• _PROBLEM REQUIREMENTS_:
Only the pictures are dropped. Restate each line below word for word.

• _RECORD EXTRACTS_:
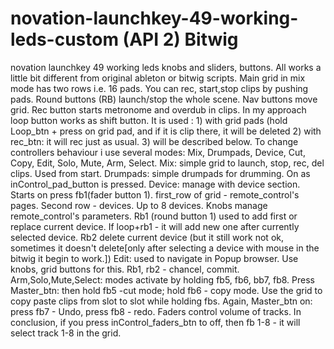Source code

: # novation-launchkey-49-working-leds-custom (API 2) Bitwig
novation launchkey 49 working leds knobs and sliders, buttons.  All works a little bit different from original ableton or bitwig scripts.
Main grid in mix mode has two rows i.e. 16 pads. You can rec, start,stop clips by pushing pads. Round buttons (RB) launch/stop the whole scene. Nav buttons move grid.  Rec button starts metronome and overdub in clips.  In my approach loop button works as shift button.  It is used : 1) with grid pads (hold Loop_btn + press on grid pad, and if it is clip there, it will be deleted 2) with rec_btn: it will rec just as usual. 3) will be described below.
To change controllers behaviour i use several modes: Mix, Drumpads, Device, Cut, Copy, Edit, Solo, Mute, Arm, Select.
Mix: simple grid to launch, stop, rec, del clips. Used from start.
Drumpads: simple drumpads for drumming. On as inControl_pad_button is pressed.
Device: manage with device section. Starts on press fb1(fader button 1). first_row of grid - remote_control's pages. Second row - devices. Up to 8 devices. Knobs manage remote_control's parameters. Rb1 (round button 1) used to add first or replace current device. If loop+rb1 - it will add new one after currently selected device. Rb2 delete current device (but it still work not ok, sometimes it doesn't delete[only after selecting a device with mouse in the bitwig it begin to work.])
Edit: used to navigate in Popup browser. Use knobs, grid buttons for this. Rb1, rb2 - chancel, commit.
Arm,Solo,Mute,Select: modes activate by holding fb5, fb6, bb7, fb8.
Press Master_btn: then hold fb5 -cut mode; hold fb6 - copy mode. Use the grid to copy paste clips from slot to slot while holding fbs.
Again, Master_btn on: press fb7 - Undo, press fb8 - redo.
Faders control volume of tracks.
In conclusion, if you press inControl_faders_btn to off, then fb 1-8 - it will select track 1-8 in the grid.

• _YOUR SOLUTION_:
Source code

: # novation-launchkey-49-working-leds-custom (API 2) Bitwig
novation launchkey 49 working leds knobs and sliders, buttons.  All works a little bit different from original ableton or bitwig scripts.
Main grid in mix mode has two rows i.e. 16 pads. You can rec, start,stop clips by pushing pads. Round buttons (RB) launch/stop the whole scene. Nav buttons move grid.  Rec button starts metronome and overdub in clips.  In my approach loop button works as shift button.  It is used : 1) with grid pads (hold Loop_btn + press on grid pad, and if it is clip there, it will be deleted 2) with rec_btn: it will rec just as usual. 3) will be described below.
To change controllers behaviour i use several modes: Mix, Drumpads, Device, Cut, Copy, Edit, Solo, Mute, Arm, Select.
Mix: simple grid to launch, stop, rec, del clips. Used from start.
Drumpads: simple drumpads for drumming. On as inControl_pad_button is pressed.
Device: manage with device section. Starts on press fb1(fader button 1). first_row of grid - remote_control's pages. Second row - devices. Up to 8 devices. Knobs manage remote_control's parameters. Rb1 (round button 1) used to add first or replace current device. If loop+rb1 - it will add new one after currently selected device. Rb2 delete current device (but it still work not ok, sometimes it doesn't delete[only after selecting a device with mouse in the bitwig it begin to work.])
Edit: used to navigate in Popup browser. Use knobs, grid buttons for this. Rb1, rb2 - chancel, commit.
Arm,Solo,Mute,Select: modes activate by holding fb5, fb6, bb7, fb8.
Press Master_btn: then hold fb5 -cut mode; hold fb6 - copy mode. Use the grid to copy paste clips from slot to slot while holding fbs.
Again, Master_btn on: press fb7 - Undo, press fb8 - redo.
Faders control volume of tracks.
In conclusion, if you press inControl_faders_btn to off, then fb 1-8 - it will select track 1-8 in the grid.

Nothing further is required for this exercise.